A multi-layered approach to elucidate mechanisms of physical function in response to rehabilitation in heart failure with preserved ejection fraction

Heart failure with preserved ejection fraction (HFpEF) is an increasingly common cause of morbidity and mortality in older adults that is driven by cardiac and non-cardiac mechanisms. Physical rehabilitation improves frailty and functional capacity in HFpEF, though underlying mechanisms remain less clear. We quantified >5,000 circulating proteins across two randomized clinical trials of rehabilitation in HFpEF (REHAB-HF, SECRET-II), identifying proteins associated with prognostic measures of physical function (short physical performance battery, 6-minute walk distance) and protein changes after rehabilitation. Using an artificial intelligence (AI)-enabled multiplex network analysis (MENTOR-IA), we identified biologically plausible networks central to this "physical function proteome," including endothelial remodeling, mitochondrial metabolism, calcium handling, and immune modulation. Expression of prioritized proteins at the transcriptional level localized to heart, skeletal muscle, and brain tissue, with several cognate transcripts implicated in frailty via tissue-specific transcriptome-wide genetic association studies.
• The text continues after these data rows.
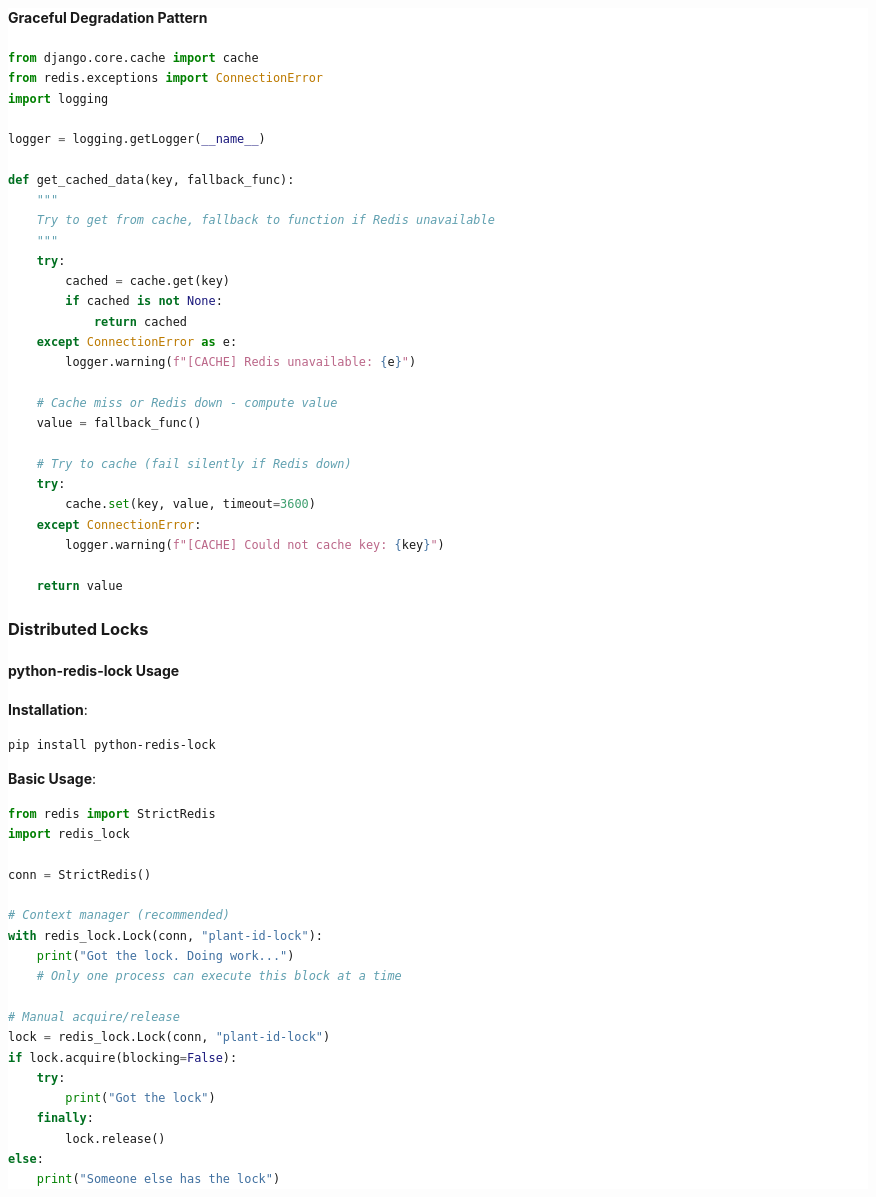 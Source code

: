 #### Graceful Degradation Pattern

```python
from django.core.cache import cache
from redis.exceptions import ConnectionError
import logging

logger = logging.getLogger(__name__)

def get_cached_data(key, fallback_func):
    """
    Try to get from cache, fallback to function if Redis unavailable
    """
    try:
        cached = cache.get(key)
        if cached is not None:
            return cached
    except ConnectionError as e:
        logger.warning(f"[CACHE] Redis unavailable: {e}")

    # Cache miss or Redis down - compute value
    value = fallback_func()

    # Try to cache (fail silently if Redis down)
    try:
        cache.set(key, value, timeout=3600)
    except ConnectionError:
        logger.warning(f"[CACHE] Could not cache key: {key}")

    return value
```

### Distributed Locks

#### python-redis-lock Usage

**Installation**:
```bash
pip install python-redis-lock
```

**Basic Usage**:
```python
from redis import StrictRedis
import redis_lock

conn = StrictRedis()

# Context manager (recommended)
with redis_lock.Lock(conn, "plant-id-lock"):
    print("Got the lock. Doing work...")
    # Only one process can execute this block at a time

# Manual acquire/release
lock = redis_lock.Lock(conn, "plant-id-lock")
if lock.acquire(blocking=False):
    try:
        print("Got the lock")
    finally:
        lock.release()
else:
    print("Someone else has the lock")
```
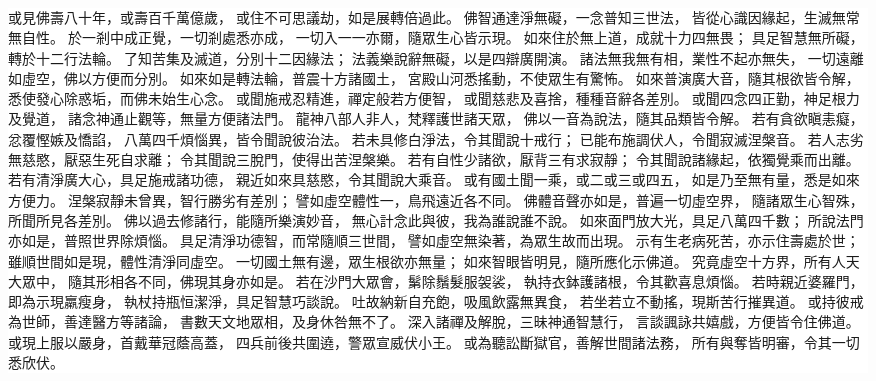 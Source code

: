 或見佛壽八十年，或壽百千萬億歲，
或住不可思議劫，如是展轉倍過此。
佛智通達淨無礙，一念普知三世法，
皆從心識因緣起，生滅無常無自性。
於一剎中成正覺，一切剎處悉亦成，
一切入一一亦爾，隨眾生心皆示現。
如來住於無上道，成就十力四無畏；
具足智慧無所礙，轉於十二行法輪。
了知苦集及滅道，分別十二因緣法；
法義樂說辭無礙，以是四辯廣開演。
諸法無我無有相，業性不起亦無失，
一切遠離如虛空，佛以方便而分別。
如來如是轉法輪，普震十方諸國土，
宮殿山河悉搖動，不使眾生有驚怖。
如來普演廣大音，隨其根欲皆令解，
悉使發心除惑垢，而佛未始生心念。
或聞施戒忍精進，禪定般若方便智，
或聞慈悲及喜捨，種種音辭各差別。
或聞四念四正勤，神足根力及覺道，
諸念神通止觀等，無量方便諸法門。
龍神八部人非人，梵釋護世諸天眾，
佛以一音為說法，隨其品類皆令解。
若有貪欲瞋恚癡，忿覆慳嫉及憍諂，
八萬四千煩惱異，皆令聞說彼治法。
若未具修白淨法，令其聞說十戒行；
已能布施調伏人，令聞寂滅涅槃音。
若人志劣無慈愍，厭惡生死自求離；
令其聞說三脫門，使得出苦涅槃樂。
若有自性少諸欲，厭背三有求寂靜；
令其聞說諸緣起，依獨覺乘而出離。
若有清淨廣大心，具足施戒諸功德，
親近如來具慈愍，令其聞說大乘音。
或有國土聞一乘，或二或三或四五，
如是乃至無有量，悉是如來方便力。
涅槃寂靜未曾異，智行勝劣有差別；
譬如虛空體性一，鳥飛遠近各不同。
佛體音聲亦如是，普遍一切虛空界，
隨諸眾生心智殊，所聞所見各差別。
佛以過去修諸行，能隨所樂演妙音，
無心計念此與彼，我為誰說誰不說。
如來面門放大光，具足八萬四千數；
所說法門亦如是，普照世界除煩惱。
具足清淨功德智，而常隨順三世間，
譬如虛空無染著，為眾生故而出現。
示有生老病死苦，亦示住壽處於世；
雖順世間如是現，體性清淨同虛空。
一切國土無有邊，眾生根欲亦無量；
如來智眼皆明見，隨所應化示佛道。
究竟虛空十方界，所有人天大眾中，
隨其形相各不同，佛現其身亦如是。
若在沙門大眾會，鬀除鬚髮服袈裟，
執持衣鉢護諸根，令其歡喜息煩惱。
若時親近婆羅門，即為示現羸瘦身，
執杖持瓶恒潔淨，具足智慧巧談說。
吐故納新自充飽，吸風飲露無異食，
若坐若立不動搖，現斯苦行摧異道。
或持彼戒為世師，善達醫方等諸論，
書數天文地眾相，及身休咎無不了。
深入諸禪及解脫，三昧神通智慧行，
言談諷詠共嬉戲，方便皆令住佛道。
或現上服以嚴身，首戴華冠蔭高蓋，
四兵前後共圍遶，警眾宣威伏小王。
或為聽訟斷獄官，善解世間諸法務，
所有與奪皆明審，令其一切悉欣伏。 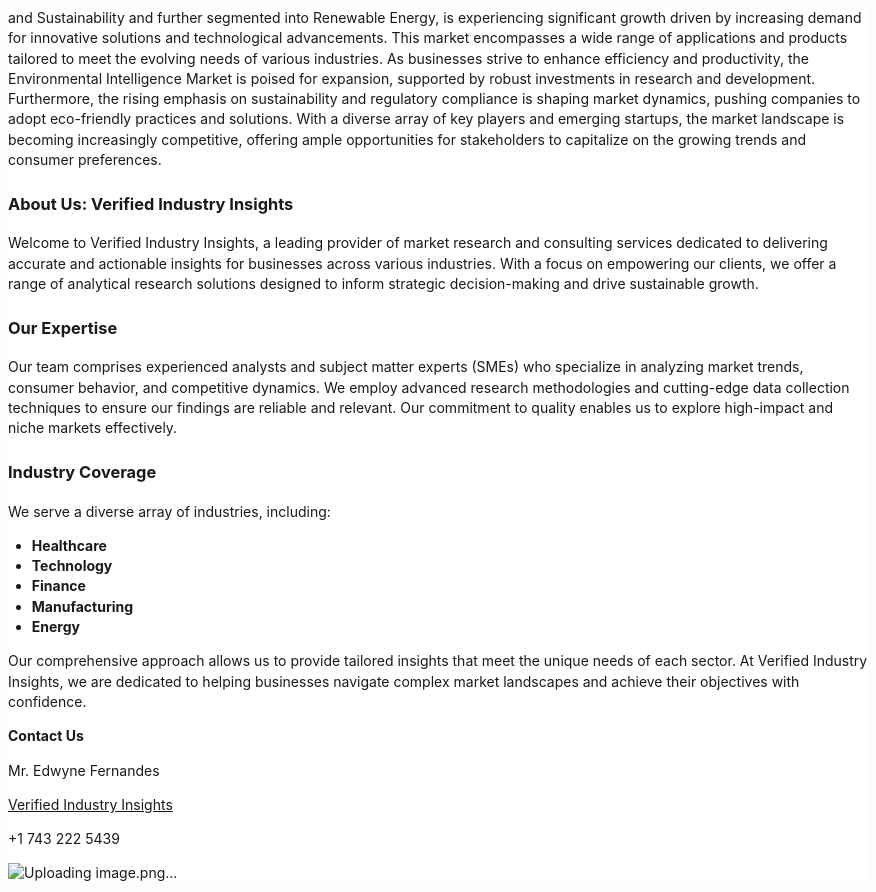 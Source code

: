 and Sustainability and further segmented into Renewable Energy, is experiencing significant growth driven by increasing demand for innovative solutions and technological advancements. This market encompasses a wide range of applications and products tailored to meet the evolving needs of various industries. As businesses strive to enhance efficiency and productivity, the Environmental Intelligence Market is poised for expansion, supported by robust investments in research and development. Furthermore, the rising emphasis on sustainability and regulatory compliance is shaping market dynamics, pushing companies to adopt eco-friendly practices and solutions. With a diverse array of key players and emerging startups, the market landscape is becoming increasingly competitive, offering ample opportunities for stakeholders to capitalize on the growing trends and consumer preferences.</p><h3>About Us: Verified Industry Insights</h3><p>Welcome to Verified Industry Insights, a leading provider of market research and consulting services dedicated to delivering accurate and actionable insights for businesses across various industries. With a focus on empowering our clients, we offer a range of analytical research solutions designed to inform strategic decision-making and drive sustainable growth.</p><h3>Our Expertise</h3><p>Our team comprises experienced analysts and subject matter experts (SMEs) who specialize in analyzing market trends, consumer behavior, and competitive dynamics. We employ advanced research methodologies and cutting-edge data collection techniques to ensure our findings are reliable and relevant. Our commitment to quality enables us to explore high-impact and niche markets effectively.</p><h3>Industry Coverage</h3><p>We serve a diverse array of industries, including:</p><ul><li><strong>Healthcare</strong></li><li><strong>Technology</strong></li><li><strong>Finance</strong></li><li><strong>Manufacturing</strong></li><li><strong>Energy</strong></li></ul><p>Our comprehensive approach allows us to provide tailored insights that meet the unique needs of each sector. At Verified Industry Insights, we are dedicated to helping businesses navigate complex market landscapes and achieve their objectives with confidence.</p><p><strong>Contact Us</strong></p><p>Mr. Edwyne Fernandes</p><p><a href="https://www.verifiedindustryinsights.com/">Verified Industry Insights</a></p><p>+1 743 222 5439</p>
![Uploading image.png…]()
In addition, using novel human genetic approaches, we implicated select proteins as mediating tissue-specific genetic effects on frailty. These findings motivated us to construct multi-protein signatures of physical function, which correlated with functional changes observed with rehabilitation in REHAB-HF and SECRET-II and that were associated with heart failure and multi-dimensional clinical outcomes in >26,000 individuals. These findings collectively delineate a multi-system molecular program underlying physical function impairment and rehabilitation response in HFpEF, offering insights into potential precision risk estimators and therapeutic targets for surveillance and promotion of physiologic resilience.